▸ **Dataset excerpts**

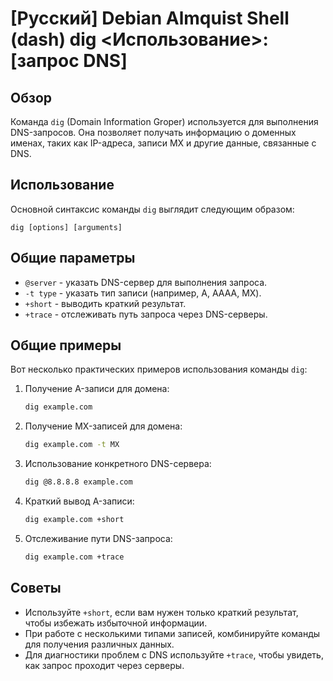 # [Русский] Debian Almquist Shell (dash) dig <Использование>: [запрос DNS]

## Обзор
Команда `dig` (Domain Information Groper) используется для выполнения DNS-запросов. Она позволяет получать информацию о доменных именах, таких как IP-адреса, записи MX и другие данные, связанные с DNS.

## Использование
Основной синтаксис команды `dig` выглядит следующим образом:

```
dig [options] [arguments]
```

## Общие параметры
- `@server` - указать DNS-сервер для выполнения запроса.
- `-t type` - указать тип записи (например, A, AAAA, MX).
- `+short` - выводить краткий результат.
- `+trace` - отслеживать путь запроса через DNS-серверы.

## Общие примеры
Вот несколько практических примеров использования команды `dig`:

1. Получение A-записи для домена:
   ```bash
   dig example.com
   ```

2. Получение MX-записей для домена:
   ```bash
   dig example.com -t MX
   ```

3. Использование конкретного DNS-сервера:
   ```bash
   dig @8.8.8.8 example.com
   ```

4. Краткий вывод A-записи:
   ```bash
   dig example.com +short
   ```

5. Отслеживание пути DNS-запроса:
   ```bash
   dig example.com +trace
   ```

## Советы
- Используйте `+short`, если вам нужен только краткий результат, чтобы избежать избыточной информации.
- При работе с несколькими типами записей, комбинируйте команды для получения различных данных.
- Для диагностики проблем с DNS используйте `+trace`, чтобы увидеть, как запрос проходит через серверы.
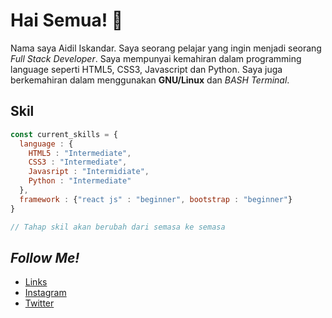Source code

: # Hai Semua! 👋

Nama saya Aidil Iskandar. Saya seorang pelajar yang ingin menjadi seorang *Full Stack Developer*. Saya mempunyai kemahiran dalam programming language seperti HTML5, CSS3, Javascript dan Python. Saya juga berkemahiran dalam menggunakan **GNU/Linux** dan *BASH Terminal*.

## Skil

```javascript
const current_skills = {
  language : {
    HTML5 : "Intermediate", 
    CSS3 : "Intermediate", 
    Javasript : "Intermidiate",
    Python : "Intermediate"
  },
  framework : {"react js" : "beginner", bootstrap : "beginner"}
}

// Tahap skil akan berubah dari semasa ke semasa
```

## *Follow Me!*
* [Links](https://links.aidiliskandar.tech/)
* [Instagram](https://instagram.com/aidil_sekandar/)
* [Twitter](https://twitter.com/4idil_sekandar/)
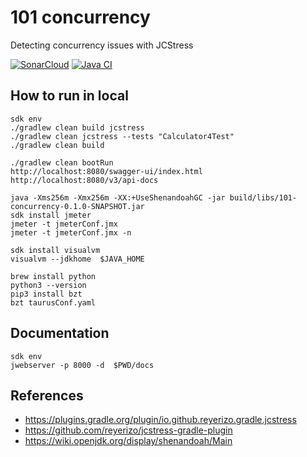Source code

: # 101 concurrency

Detecting concurrency issues with JCStress

[![SonarCloud](https://sonarcloud.io/images/project_badges/sonarcloud-white.svg)](https://sonarcloud.io/summary/new_code?id=jabrena_101-concurrency)
[![Java CI](https://github.com/jabrena/101-concurrency/actions/workflows/build.yml/badge.svg)](https://github.com/jabrena/101-concurrency/actions/workflows/build.yml)

## How to run in local

```
sdk env
./gradlew clean build jcstress
./gradlew clean jcstress --tests "Calculator4Test"
./gradlew clean build

./gradlew clean bootRun
http://localhost:8080/swagger-ui/index.html
http://localhost:8080/v3/api-docs

java -Xms256m -Xmx256m -XX:+UseShenandoahGC -jar build/libs/101-concurrency-0.1.0-SNAPSHOT.jar
sdk install jmeter
jmeter -t jmeterConf.jmx
jmeter -t jmeterConf.jmx -n

sdk install visualvm
visualvm --jdkhome  $JAVA_HOME

brew install python
python3 --version
pip3 install bzt
bzt taurusConf.yaml
```

## Documentation

```
sdk env
jwebserver -p 8000 -d  $PWD/docs
```

## References

- https://plugins.gradle.org/plugin/io.github.reyerizo.gradle.jcstress
- https://github.com/reyerizo/jcstress-gradle-plugin
- https://wiki.openjdk.org/display/shenandoah/Main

▸ **Aim of the exercise**
Leave out the pictures and return the rest of the records exactly.

▸ **Answer space**
 # [Русский] Debian Almquist Shell (dash) dig <Использование>: [запрос DNS]

## Обзор
Команда `dig` (Domain Information Groper) используется для выполнения DNS-запросов. Она позволяет получать информацию о доменных именах, таких как IP-адреса, записи MX и другие данные, связанные с DNS.

## Использование
Основной синтаксис команды `dig` выглядит следующим образом:

```
dig [options] [arguments]
```

## Общие параметры
- `@server` - указать DNS-сервер для выполнения запроса.
- `-t type` - указать тип записи (например, A, AAAA, MX).
- `+short` - выводить краткий результат.
- `+trace` - отслеживать путь запроса через DNS-серверы.

## Общие примеры
Вот несколько практических примеров использования команды `dig`:

1. Получение A-записи для домена:
   ```bash
   dig example.com
   ```

2. Получение MX-записей для домена:
   ```bash
   dig example.com -t MX
   ```

3. Использование конкретного DNS-сервера:
   ```bash
   dig @8.8.8.8 example.com
   ```

4. Краткий вывод A-записи:
   ```bash
   dig example.com +short
   ```

5. Отслеживание пути DNS-запроса:
   ```bash
   dig example.com +trace
   ```

## Советы
- Используйте `+short`, если вам нужен только краткий результат, чтобы избежать избыточной информации.
- При работе с несколькими типами записей, комбинируйте команды для получения различных данных.
- Для диагностики проблем с DNS используйте `+trace`, чтобы увидеть, как запрос проходит через серверы.
Source code

: # Hai Semua! 👋

Nama saya Aidil Iskandar. Saya seorang pelajar yang ingin menjadi seorang *Full Stack Developer*. Saya mempunyai kemahiran dalam programming language seperti HTML5, CSS3, Javascript dan Python. Saya juga berkemahiran dalam menggunakan **GNU/Linux** dan *BASH Terminal*.

## Skil

```javascript
const current_skills = {
  language : {
    HTML5 : "Intermediate", 
    CSS3 : "Intermediate", 
    Javasript : "Intermidiate",
    Python : "Intermediate"
  },
  framework : {"react js" : "beginner", bootstrap : "beginner"}
}

// Tahap skil akan berubah dari semasa ke semasa
```

## *Follow Me!*
* [Links](https://links.aidiliskandar.tech/)
* [Instagram](https://instagram.com/aidil_sekandar/)
* [Twitter](https://twitter.com/4idil_sekandar/)
Source code

: # 101 concurrency

Detecting concurrency issues with JCStress

[![SonarCloud](https://sonarcloud.io/images/project_badges/sonarcloud-white.svg)](https://sonarcloud.io/summary/new_code?id=jabrena_101-concurrency)
[![Java CI](https://github.com/jabrena/101-concurrency/actions/workflows/build.yml/badge.svg)](https://github.com/jabrena/101-concurrency/actions/workflows/build.yml)

## How to run in local

```
sdk env
./gradlew clean build jcstress
./gradlew clean jcstress --tests "Calculator4Test"
./gradlew clean build

./gradlew clean bootRun
http://localhost:8080/swagger-ui/index.html
http://localhost:8080/v3/api-docs

java -Xms256m -Xmx256m -XX:+UseShenandoahGC -jar build/libs/101-concurrency-0.1.0-SNAPSHOT.jar
sdk install jmeter
jmeter -t jmeterConf.jmx
jmeter -t jmeterConf.jmx -n

sdk install visualvm
visualvm --jdkhome  $JAVA_HOME

brew install python
python3 --version
pip3 install bzt
bzt taurusConf.yaml
```

## Documentation

```
sdk env
jwebserver -p 8000 -d  $PWD/docs
```

## References

- https://plugins.gradle.org/plugin/io.github.reyerizo.gradle.jcstress
- https://github.com/reyerizo/jcstress-gradle-plugin
- https://wiki.openjdk.org/display/shenandoah/Main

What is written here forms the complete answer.